Ему очень нравилось выдуманное им высокопарное выражение «урожай реформы», как бы произнесенное с трибуны конвента или написанное самим Маратом в «Друге народа». Время от времени он повторял его вслух, каждый раз меняя интонации и не без труда проталкивая слова сквозь толстые губы порочного переростка, до сих пор еще не сумевшего преодолеть шепелявость.
Полон рот каши.
Он предвкушал, как, вернувшись из Монголии в Москву, он произнесет эти слова в «Стойле Пегаса» перед испуганными имажинистами.
А может быть, ему удастся произнести их перед самим Львом Давыдовичем, которому они непременно понравятся, так как были вполне в его духе.
Теперь он, нетерпеливо помахивая маузером, ожидал, когда все четверо - бывший предгубчека Макс Маркин, бывший начальник оперативного отдела по кличке Ангел Смерти, женщина-сексот Инга, скрывшая, что она жена бежавшего юнкера, и правый эсер, савинковец, бывший комиссар временного правительства, некий Серафим Лось, - наконец разденутся и сбросят свои одежды на цветник сизых петуний и ночной красавицы.

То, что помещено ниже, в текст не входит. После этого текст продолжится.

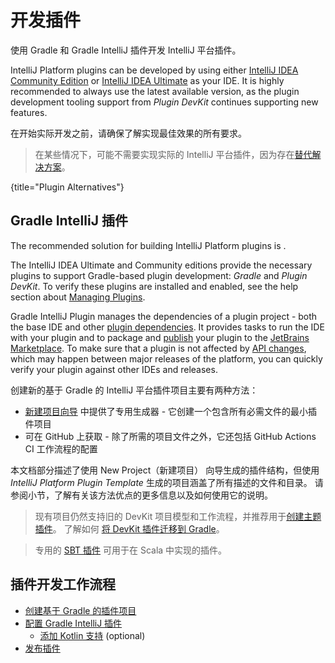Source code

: <!-- Copyright 2000-2023 JetBrains s.r.o. and contributors. Use of this source code is governed by the Apache 2.0 license. -->

# 开发插件

<link-summary>使用 Gradle 和 Gradle IntelliJ 插件开发 IntelliJ 平台插件。</link-summary>

IntelliJ Platform plugins can be developed by using either [IntelliJ IDEA Community Edition](https://www.jetbrains.com/idea/download/) or [IntelliJ IDEA Ultimate](https://www.jetbrains.com/idea/download/) as your IDE.
It is highly recommended to always use the latest available version, as the plugin development tooling support from _Plugin DevKit_ continues supporting new features.

在开始实际开发之前，请确保了解实现最佳效果的所有要求[](plugin_user_experience.md)。

> 在某些情况下，可能不需要实现实际的 IntelliJ 平台插件，因为存在[替代解决方案](plugin_alternatives.md)。
>
{title="Plugin Alternatives"}

## Gradle IntelliJ 插件

The recommended solution for building IntelliJ Platform plugins is [](tools_gradle_intellij_plugin.md).

The IntelliJ IDEA Ultimate and Community editions provide the necessary plugins to support Gradle-based plugin development: _Gradle_ and _Plugin DevKit_.
To verify these plugins are installed and enabled, see the help section about [Managing Plugins](https://www.jetbrains.com/help/idea/managing-plugins.html).

<include from="snippets.md" element-id="pluginDevKitAvailability"/>

Gradle IntelliJ Plugin manages the dependencies of a plugin project - both the base IDE and other [plugin dependencies](plugin_dependencies.md).
It provides tasks to run the IDE with your plugin and to package and [publish](publishing_plugin.md#publishing-plugin-with-gradle) your plugin to the [JetBrains Marketplace](https://plugins.jetbrains.com).
To make sure that a plugin is not affected by [API changes](api_changes_list.md), which may happen between major releases of the platform, you can quickly verify your plugin against other IDEs and releases.

创建新的基于 Gradle 的 IntelliJ 平台插件项目主要有两种方法：
- [新建项目向导](https://www.jetbrains.com/help/idea/new-project-wizard.html) 中提供了专用生成器 - 它创建一个包含所有必需文件的最小插件项目
- [](plugin_github_template.md) 可在 GitHub 上获取 - 除了所需的项目文件之外，它还包括 GitHub Actions CI 工作流程的配置

本文档部分描述了使用 <control>New Project（新建项目）</control> 向导生成的插件结构，但使用 _IntelliJ Platform Plugin Template_ 生成的项目涵盖了所有描述的文件和目录。
请参阅[](plugin_github_template.md)小节，了解有关该方法优点的更多信息以及如何使用它的说明。

> 现有项目仍然支持旧的 DevKit 项目模型和工作流程，并推荐用于[创建主题插件](developing_themes.md)。
> 了解如何 [将 DevKit 插件迁移到 Gradle](migrating_plugin_devkit_to_gradle.md)。
>

> 专用的 [SBT 插件](https://github.com/JetBrains/sbt-idea-plugin) 可用于在 Scala 中实现的插件。
>

## 插件开发工作流程

* [创建基于 Gradle 的插件项目](creating_plugin_project.md)
* [配置 Gradle IntelliJ 插件](configuring_plugin_project.md)
  * [添加 Kotlin 支持](using_kotlin.md) (optional)
* [发布插件](publishing_plugin.md)
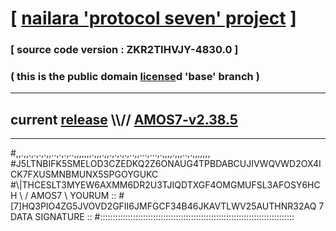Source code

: 
# [ [nailara 'protocol seven' project](http://nailara.network/) ]

### [ source code version : ZKR2TIHVJY-4830.0 ]

### ( this is the public domain [license](../license)d 'base' branch )
---
## current [release](https://github.com/nailara-technologies/protocol-7/releases) \\\\// [AMOS7-v2.38.5](https://github.com/nailara-technologies/protocol-7/releases/tag/AMOS7-v2.38.5)
---

#,,.,,.,.,.,.,,..,.,.,..,,,,,,,.,,,.,,.,.,.,.,..,,...,...,.,,,,.,,,..,.,,,,,,,
#J5LTNBIFK5SMELOD3CZEDKQ2Z6ONAUG4TPBDABCUJIVWQVWD2OX4ICK7FXUSMNBMUNX5SPGOYGUKC
#\\\|THCESLT3MYEW6AXMM6DR2U3TJIQDTXGF4OMGMUFSL3AFOSY6HCH \ / AMOS7 \ YOURUM ::
#\[7]HQ3PIO4ZG5JVOVD2GFII6JMFGCF34B46JKAVTLWV25AUTHNR32AQ 7  DATA SIGNATURE ::
#:::::::::::::::::::::::::::::::::::::::::::::::::::::::::::::::::::::::::::::

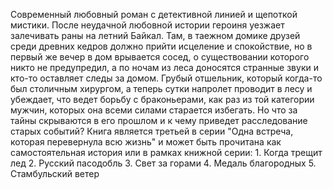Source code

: <!--2024-03-23 18:47:23-->
Современный любовный роман с детективной линией и щепоткой мистики. После неудачной любовной истории героиня уезжает залечивать раны на летний Байкал. Там, в таежном домике друзей среди древних кедров должно прийти исцеление и спокойствие, но в первый же вечер в дом врывается сосед, о существовании которого никто не предупредил, а по ночам из леса доносятся странные звуки и кто-то оставляет следы за домом. Грубый отшельник, который когда-то был столичным хирургом, а теперь сутки напролет проводит в лесу и убеждает, что ведет борьбу с браконьерами, как раз из той категории мужчин, которых она всеми силами старается избегать. Но что за тайны скрываются в его прошлом и к чему приведет расследование старых событий? Книга является третьей в серии "Одна встреча, которая перевернула всю жизнь" и может быть прочитана как самостоятельная история или в рамках книжной серии: 1. Когда трещит лед 2. Русский пасодобль 3. Свет за горами 4. Медаль благородных 5. Стамбульский ветер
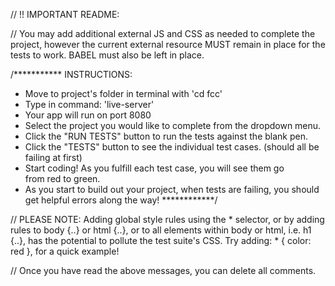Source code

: // !! IMPORTANT README:

// You may add additional external JS and CSS as needed to complete the project, however the current external resource MUST remain in place for the tests to work. BABEL must also be left in place. 

/***********
INSTRUCTIONS:
  - Move to project's folder in terminal with 'cd fcc'
  - Type in command: 'live-server'
  - Your app will run on port 8080
  - Select the project you would 
    like to complete from the dropdown 
    menu.
  - Click the "RUN TESTS" button to
    run the tests against the blank 
    pen.
  - Click the "TESTS" button to see 
    the individual test cases. 
    (should all be failing at first)
  - Start coding! As you fulfill each
    test case, you will see them go   
    from red to green.
  - As you start to build out your 
    project, when tests are failing, 
    you should get helpful errors 
    along the way!
    ************/

// PLEASE NOTE: Adding global style rules using the * selector, or by adding rules to body {..} or html {..}, or to all elements within body or html, i.e. h1 {..}, has the potential to pollute the test suite's CSS. Try adding: * { color: red }, for a quick example!

// Once you have read the above messages, you can delete all comments. 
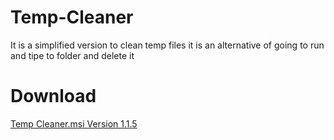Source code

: # Temp-Cleaner
 It is a simplified version to clean temp files it is an alternative of going to run and tipe  to folder and delete it
# Download
 [Temp Cleaner.msi Version 1.1.5](https://raw.githubusercontent.com/isubroto/Temp-Cleaner/Release/Temp%20Cleaner.msi)

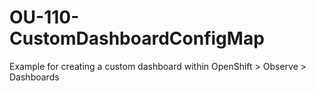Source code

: # OU-110-CustomDashboardConfigMap
Example for creating a custom dashboard within OpenShift > Observe > Dashboards
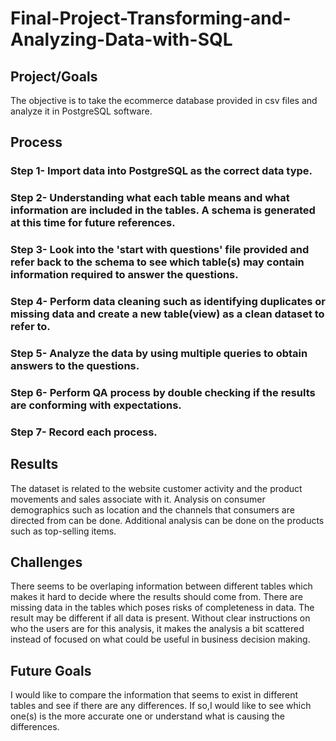 # Final-Project-Transforming-and-Analyzing-Data-with-SQL

## Project/Goals
The objective is to take the ecommerce database provided in csv files and analyze it in PostgreSQL software. 

## Process
### Step 1- Import data into PostgreSQL as the correct data type.
### Step 2- Understanding what each table means and what information are included in the tables. A schema is generated at this time for future references.
### Step 3- Look into the 'start with questions' file provided and refer back to the schema to see which table(s) may contain information required to answer the questions.
### Step 4- Perform data cleaning such as identifying duplicates or missing data and create a new table(view) as a clean dataset to refer to.
### Step 5- Analyze the data by using multiple queries to obtain answers to the questions.
### Step 6- Perform QA process by double checking if the results are conforming with expectations. 
### Step 7- Record each process.

## Results
The dataset is related to the website customer activity and the product movements and sales associate with it. 
Analysis on consumer demographics such as location and the channels that consumers are directed from can be done.
Additional analysis can be done on the products such as top-selling items.

## Challenges 
There seems to be overlaping information between different tables which makes it hard to decide where the results should come from. 
There are missing data in the tables which poses risks of completeness in data. The result may be different if all data is present.
Without clear instructions on who the users are for this analysis, it makes the analysis a bit scattered instead of focused on what could be useful in business decision making.

## Future Goals
I would like to compare the information that seems to exist in different tables and see if there are any differences. 
If so,I would like to see which one(s) is the more accurate one or understand what is causing the differences.

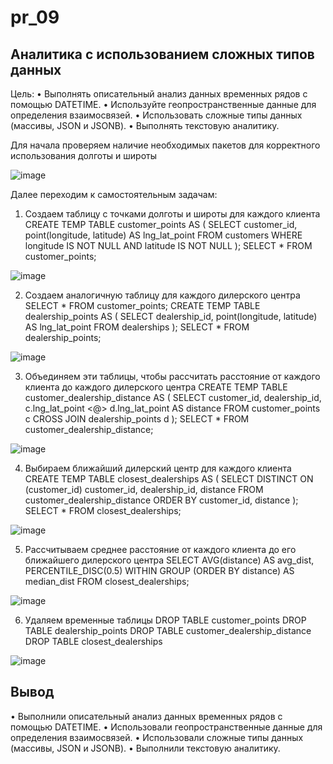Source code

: # pr_09
## Аналитика с использованием сложных типов данных ##
Цель:
• Выполнять описательный анализ данных временных рядов с
помощью DATETIME.
• Используйте геопространственные данные для определения
взаимосвязей.
• Использовать сложные типы данных (массивы, JSON и
JSONB).
• Выполнять текстовую аналитику.

Для начала проверяем наличие необходимых пакетов для корректного использования долготы и широты

![image](https://github.com/user-attachments/assets/08fcb493-afdb-4404-96f8-47548206627d)

Далее переходим к самостоятельным задачам:
1. Создаем таблицу с точками долготы и широты для каждого клиента
CREATE TEMP TABLE customer_points AS (
SELECT
customer_id,
point(longitude, latitude) AS lng_lat_point
FROM customers
WHERE longitude IS NOT NULL
AND latitude IS NOT NULL
);
SELECT * FROM customer_points;

![image](https://github.com/user-attachments/assets/8ce95120-510e-48e8-a0d7-e6eab1842b37)

2. Создаем аналогичную таблицу для каждого дилерского центра
SELECT * FROM customer_points;
CREATE TEMP TABLE dealership_points AS (
SELECT
dealership_id,
point(longitude, latitude) AS lng_lat_point
FROM dealerships
);
SELECT * FROM dealership_points;

![image](https://github.com/user-attachments/assets/09b9050a-aa85-4f48-8fad-bca66153a1e7)

3. Объединяем эти таблицы, чтобы рассчитать расстояние от каждого клиента до каждого дилерского центра
CREATE TEMP TABLE customer_dealership_distance AS (
SELECT
customer_id,
dealership_id,
c.lng_lat_point <@> d.lng_lat_point AS distance
FROM customer_points c
CROSS JOIN dealership_points d
);
SELECT * FROM customer_dealership_distance;

![image](https://github.com/user-attachments/assets/52059aa9-df9a-4cbe-8246-c7f5d25273cf)

4. Выбираем ближайший дилерский центр для каждого клиента
CREATE TEMP TABLE closest_dealerships AS (
SELECT DISTINCT ON (customer_id)
customer_id,
dealership_id,
distance
FROM customer_dealership_distance
ORDER BY customer_id, distance
);
SELECT * FROM closest_dealerships;

![image](https://github.com/user-attachments/assets/4506788b-f2cc-4f0f-a79f-f370ab424a0c)

5. Рассчитываем среднее расстояние от каждого клиента до его ближайшего дилерского центра
SELECT
AVG(distance) AS avg_dist,
PERCENTILE_DISC(0.5) WITHIN GROUP (ORDER BY distance) AS
median_dist
FROM closest_dealerships;

![image](https://github.com/user-attachments/assets/c0421268-5512-489d-b76a-f28cc5fbb0c6)

6. Удаляем временные таблицы
DROP TABLE customer_points
DROP TABLE dealership_points
DROP TABLE customer_dealership_distance
DROP TABLE closest_dealerships

![image](https://github.com/user-attachments/assets/daa94abb-6f15-4f43-8129-644c3e9c9696)

## Вывод ##
• Выполнили описательный анализ данных временных рядов с
помощью DATETIME.
• Использовали геопространственные данные для определения
взаимосвязей.
• Использовали сложные типы данных (массивы, JSON и
JSONB).
• Выполнили текстовую аналитику.

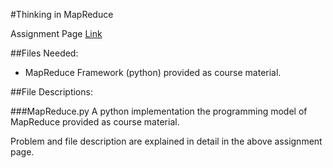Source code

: #Thinking in MapReduce

Assignment Page [Link](https://www.coursera.org/learn/data-manipulation/programming/Dp7qI/thinking-in-mapreduce)

##Files Needed:
- MapReduce Framework (python) provided as course material.

##File Descriptions:

###MapReduce.py
A python implementation the programming model of MapReduce provided as course material.  

Problem and file description are explained in detail in the above assignment page.  

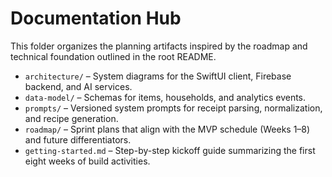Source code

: # Documentation Hub

This folder organizes the planning artifacts inspired by the roadmap and technical foundation outlined in the root README.

- `architecture/` – System diagrams for the SwiftUI client, Firebase backend, and AI services.
- `data-model/` – Schemas for items, households, and analytics events.
- `prompts/` – Versioned system prompts for receipt parsing, normalization, and recipe generation.
- `roadmap/` – Sprint plans that align with the MVP schedule (Weeks 1–8) and future differentiators.
- `getting-started.md` – Step-by-step kickoff guide summarizing the first eight weeks of build activities.
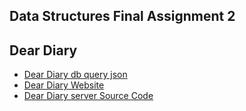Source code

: ## Data Structures Final Assignment 2 ##
## Dear Diary ##

* [Dear Diary db query json](http://18.207.111.248:8080/deardiary)
* [Dear Diary Website](http://18.207.111.248:8080/dd)
* [Dear Diary server Source Code](https://github.com/colmccaffrey/data-structures/tree/master/finals)





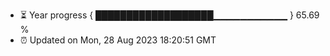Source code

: - ⏳ Year progress { ███████████████████▁▁▁▁▁▁▁▁▁▁▁ } 65.69 %
- ⏰ Updated on Mon, 28 Aug 2023 18:20:51 GMT

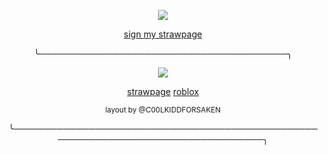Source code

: <p align="center"> <img src="https://komarev.com/ghpvc/?username=tenmou&color=yellow&label=🐇"> </p>

<p align="center"> <ins> sign my strawpage </ins> </p>

<p align="center"> ╰────────────────────────────────────────╮ </p>

<p align="center"> <img src="wip"> </p>

<p align="center"> <a href="https://tdsnation.straw.page">strawpage</a>  <a href="https://www.roblox.com/users/1220838379/profile">roblox</a> </p>

<p align="center"> <sub> layout by @C00LKIDDFORSAKEN </sub> </p>
<p align="center"> ╰──────────────────────────────────────────────────────────────────────────────────╮ </p>
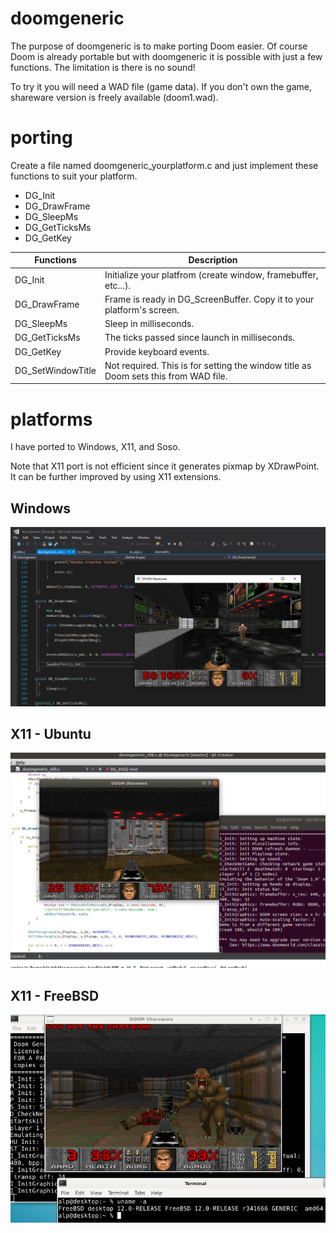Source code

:# doomgeneric
The purpose of doomgeneric is to make porting Doom easier.
Of course Doom is already portable but with doomgeneric it is possible with just a few functions.
The limitation is there is no sound!

To try it you will need a WAD file (game data). If you don't own the game, shareware version is freely available (doom1.wad).

# porting
Create a file named doomgeneric_yourplatform.c and just implement these functions to suit your platform.
* DG_Init
* DG_DrawFrame
* DG_SleepMs
* DG_GetTicksMs
* DG_GetKey

|Functions            |Description|
|---------------------|-----------|
|DG_Init              |Initialize your platfrom (create window, framebuffer, etc...).
|DG_DrawFrame         |Frame is ready in DG_ScreenBuffer. Copy it to your platform's screen.
|DG_SleepMs           |Sleep in milliseconds.
|DG_GetTicksMs        |The ticks passed since launch in milliseconds.
|DG_GetKey            |Provide keyboard events.
|DG_SetWindowTitle    |Not required. This is for setting the window title as Doom sets this from WAD file.

# platforms
I have ported to Windows, X11, and Soso.

Note that X11 port is not efficient since it generates pixmap by XDrawPoint. It can be further improved by using X11 extensions.

## Windows
![Windows](screenshots/windows.png)

## X11 - Ubuntu
![Ubuntu](screenshots/ubuntu.png)

## X11 - FreeBSD
![FreeBSD](screenshots/freebsd.png)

Среди черноты ночи лампочка так немощно светилась, что фосфорически белели одни лишь голые тела раздевшихся. Все же остальные, не раздевшиеся, почти не виделись.
Четверо голых один за другим входили в гараж, и, когда входила женщина, можно было заметить, что у нее широкий таз и коротковатые ноги, а в облике четвертого, в его силуэте, действительно что-то сохатое.
Они были необъяснимо покорны, как все входившие в гараж.
…Но эта картина внезапно исчезла в непроглядном пространстве сновидений, а спящий уже находился среди недостроенных зданий мертвого города, где, однако же, как ни в чем не бывало проехал хорошо освещенный внутри электрический трамвай с вполне благополучными, несколько старомодными, дореволюционными пассажирами, выходцами из другого мира.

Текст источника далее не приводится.